Meta's embrace of AI is making its employees miserable

Meta’s AI Push and Internal Culture

  • Many see Meta’s AI turn as a continuation of a long pattern of top‑down, optics‑driven bets (e.g., metaverse, crypto) with weak execution and poor product–market fit.
  • Commenters describe Meta’s culture as fear‑based and political: work is hoarded by favorites, others get “bullshit projects,” and layoffs are perceived as spreadsheet‑driven regardless of individual performance.
  • Some argue employees are demoralized less by AI itself than by serial reorganizations, repeated layoffs, and the sense that only the AI narrative and “tokenmaxing” matter.

Token Tracking, Surveillance, and Goodhart’s Law

  • Internal dashboards tracking AI “token” usage are widely criticized as a dumb metric that encourages waste and gaming rather than productivity.
  • Reports from other big companies echo this pattern: usage spikes after dashboards launch, but measurable output doesn’t improve; now people hoard tokens or time work around monthly budgets.
  • Several warn of Goodhart’s Law: once a metric becomes a target, it ceases to be useful, and here mainly drives higher cloud bills and anxiety.

Technology, Power, and Capitalism

  • A major thread questions the belief that technology inherently makes life better; instead, tech is framed as amplifying existing power structures and inequality.
  • Some emphasize that the problem is capitalism/wealth concentration, not “technology” itself: automation could reduce work hours broadly, but instead enriches a small elite.
  • Others argue certain technologies decentralize power (encryption, contraceptives, printing press), while LLMs and platforms like Meta are strongly centralizing.

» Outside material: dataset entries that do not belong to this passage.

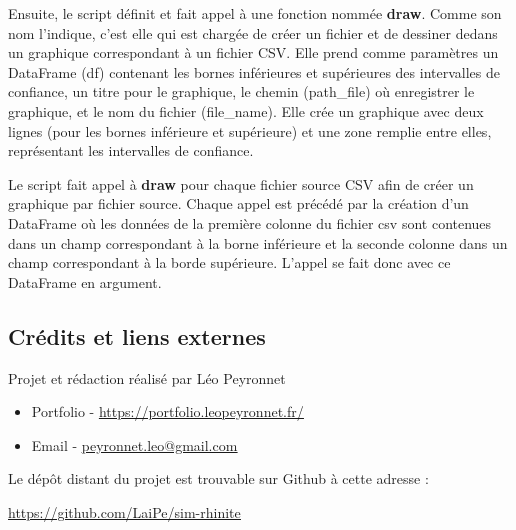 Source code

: \documentclass[12pt,french,titlepage]{article}
\begin{document}
Ensuite, le script définit et fait appel à une fonction nommée \textbf{draw}. Comme son nom l'indique, c'est elle qui est chargée de créer un fichier et de dessiner dedans un graphique correspondant à un fichier CSV. Elle prend comme paramètres un DataFrame (df) contenant les bornes inférieures et supérieures des intervalles de confiance, un titre pour le graphique, le chemin (path\_file) où enregistrer le graphique, et le nom du fichier (file\_name). Elle crée un graphique avec deux lignes (pour les bornes inférieure et supérieure) et une zone remplie entre elles, représentant les intervalles de confiance.

Le script fait appel à \textbf{draw} pour chaque fichier source CSV afin de créer un graphique par fichier source. Chaque appel est précédé par la création d'un DataFrame où les données de la première colonne du fichier csv sont contenues dans un champ correspondant à la borne inférieure et la seconde colonne dans un champ correspondant à la borde supérieure. L'appel se fait donc avec ce DataFrame en argument.

\newpage





\subsection{Crédits et liens externes}
Projet et rédaction réalisé par Léo Peyronnet
\begin{itemize}
\item Portfolio - \underline{\href{https://portfolio.leopeyronnet.fr/}{https://portfolio.leopeyronnet.fr/}}
\item Email - \underline{\href{mailto:peyronnet.leo@gmail.com}{peyronnet.leo@gmail.com}}\\
\end{itemize}

Le dépôt distant du projet est trouvable sur Github à cette adresse :

\underline{\href{https://github.com/LaiPe/sim-rhinite}{https://github.com/LaiPe/sim-rhinite}}
\end{document}
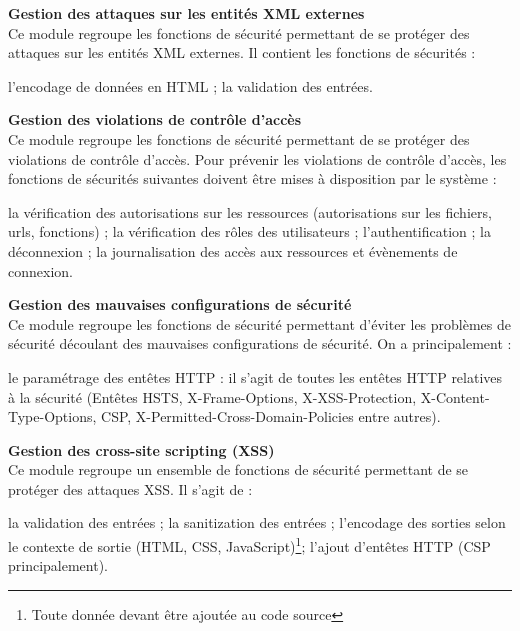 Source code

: \textbf{\RIGHTarrow Gestion des attaques sur les entités XML externes}\\
Ce module regroupe les fonctions de sécurité permettant de se protéger des attaques sur les entités XML externes. Il contient les fonctions de sécurités :
\begin{itemize}
	\itemcheck l'encodage de données en HTML ;
	\itemcheck la validation des entrées.\\
\end{itemize}

\textbf{\RIGHTarrow Gestion des violations de contrôle d’accès}\\
Ce module regroupe les fonctions de sécurité permettant de se protéger des violations de contrôle d'accès. Pour prévenir les violations de contrôle d'accès, les fonctions de sécurités suivantes doivent être mises à disposition par le système :
\begin{itemize}
	\itemcheck la vérification des autorisations sur les ressources (autorisations sur les fichiers, urls, fonctions) ; 
	\itemcheck la vérification des rôles des utilisateurs ; 
	\itemcheck l'authentification ; 
	\itemcheck la déconnexion ; 
	\itemcheck la journalisation des accès aux ressources et évènements de connexion.\\
\end{itemize}

\textbf{\RIGHTarrow Gestion des mauvaises configurations de sécurité}\\
Ce module regroupe les fonctions de sécurité permettant d'éviter les problèmes de sécurité découlant des mauvaises configurations de sécurité. On a principalement :
\begin{itemize}
	\itemcheck le paramétrage des entêtes HTTP : il s'agit de toutes les entêtes HTTP relatives à la sécurité (Entêtes HSTS, X-Frame-Options, X-XSS-Protection, X-Content-Type-Options, CSP, X-Permitted-Cross-Domain-Policies entre autres). \\
\end{itemize}

\textbf{\RIGHTarrow Gestion des cross-site scripting (XSS)}\\
Ce module regroupe un ensemble de fonctions de sécurité permettant de se protéger des attaques XSS. Il s'agit de :
\begin{itemize}
	\itemcheck la validation des entrées ;
	\itemcheck la sanitization des entrées ;
	\itemcheck l'encodage des sorties selon le contexte de sortie (HTML, CSS, JavaScript)\footnote{Toute donnée devant être ajoutée au code source};
	\itemcheck l'ajout d'entêtes HTTP (CSP principalement).\\
\end{itemize}

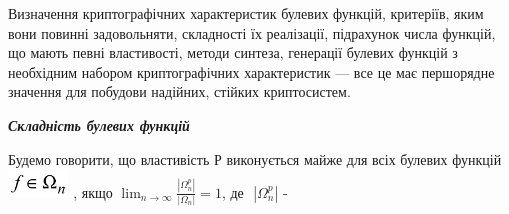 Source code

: \bigskip


\bigskip

Визначення криптографічних характеристик булевих функцій, критеріїв, яким вони
повинні задовольняти, складності їх реалізації,  підрахунок  числа функцій, що
мають певні властивості, методи синтеза, генерації булевих функцій з необхідним
набором криптографічних характеристик --- все це має першорядне значення для
побудови надійних, стійких криптосистем.


\bigskip


\bigskip

{\centering\bfseries\itshape
Складність булевих функцій
\par}


\bigskip


\bigskip

Будемо говорити, що властивість Р виконується майже для всіх булевих функцій 
\includegraphics[width=0.6311in,height=0.2972in]{crypt-img/crypt-img169.png} ,
якщо  $\lim_{n \to \infty}\frac{|\Omega
_n^{p}|}{|\Omega _n|}=1$, де  $ $ $|\Omega _n^{p}|$ -
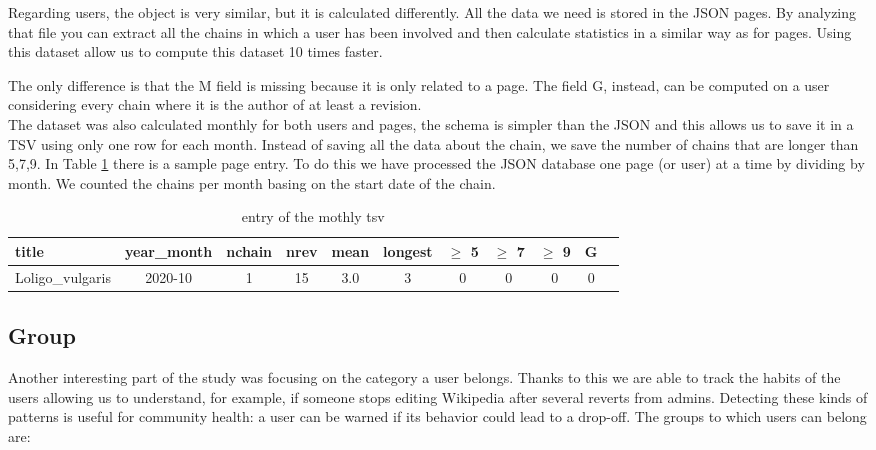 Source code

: Regarding users, the object is very similar, but it is calculated differently. All the data we need
is stored in the JSON pages. By analyzing that file you can extract all the chains in which a user
has been involved and then calculate statistics in a similar way as for pages. Using this dataset
allow us to compute this dataset 10 times faster.  

The only difference is that the M field is missing because it is only related to a page. The field G, instead,
can be computed on a user considering every chain where it is the author of at least a revision.\\

The dataset was also calculated monthly for both users and pages, the schema is simpler than the
JSON and this allows us to save it in a TSV using only one row for each month. Instead of saving
all the data about the chain, we save the number of chains that are longer than 5,7,9. In Table
\ref{table:chainsPagemonth} there is a sample page entry. To do this we have processed the
JSON database one page (or user) at a time by dividing by month. We counted the chains per month basing
on the start date of the chain.   

\begin{table}[H]
    \centering
    \begin{tabularx}{\columnwidth}{@{}Xcccccccccc@{}}
        \midrule
        \textbf{title} & \textbf{year\_month} & \textbf{nchain} & \textbf{nrev} & \textbf{mean} & \textbf{longest} & \textbf{$\geq$ 5} & \textbf{$\geq$ 7} & \textbf{$\geq$ 9} & \textbf{G}\\ \toprule
        Loligo\_vulgaris & 2020-10 & 1 & 15 & 3.0 & 3 & 0 & 0 & 0 & 0\\
        
        \bottomrule
    \end{tabularx}
    
    \caption{entry of the mothly tsv \label{table:chainsPagemonth}}
\end{table}


\subsection{Group}
Another interesting part of the study was focusing on the category a user belongs. Thanks to this we
are able to track the habits of the users allowing us to understand, for example, if someone stops
editing Wikipedia after several reverts from admins. Detecting these kinds of patterns is useful for
community health: a user can be warned if its behavior could lead to a drop-off. The groups to which
users can belong are:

AI in Everyday Knowledge Work (“AI Slop”)

  • Many describe a new workplace frustration: colleagues use LLMs to generate long, low‑quality emails, docs, tickets, and PRs that take far more time to review than they took to produce.
  • “AI slop” is seen as perfect for people optimizing for appearance of productivity; strong review cultures can detect this, but weak ones will be overwhelmed.
  • Emerging informal norms: using AI for proofreading and drafting is fine; copy‑pasting unedited outputs into human communication is viewed as disrespectful and wasteful.

Open Source, Decentralization, and Regulation

  • There is extensive debate on whether open source/“free software” has mitigated or accelerated corporate power concentration.
  • Some argue open models and volunteer efforts could eventually counter centralized LLMs; others point to resource barriers (compute, data, curation) and corporate capture of open tech.
  • Several call for “common‑sense guardrails” and regulation (disclosure, usage rules), while others claim strong regulation or trying to “prevent” AI progress is unrealistic.

Worker Response and Unions

  • A subset pushes for unions or new collective structures, noting big‑tech workers are now experiencing the same precarity and metrics‑driven management long common elsewhere.
  • Others are skeptical, but there is clear concern that AI is being used as a pretext to squeeze more output from fewer workers while eroding autonomy and morale.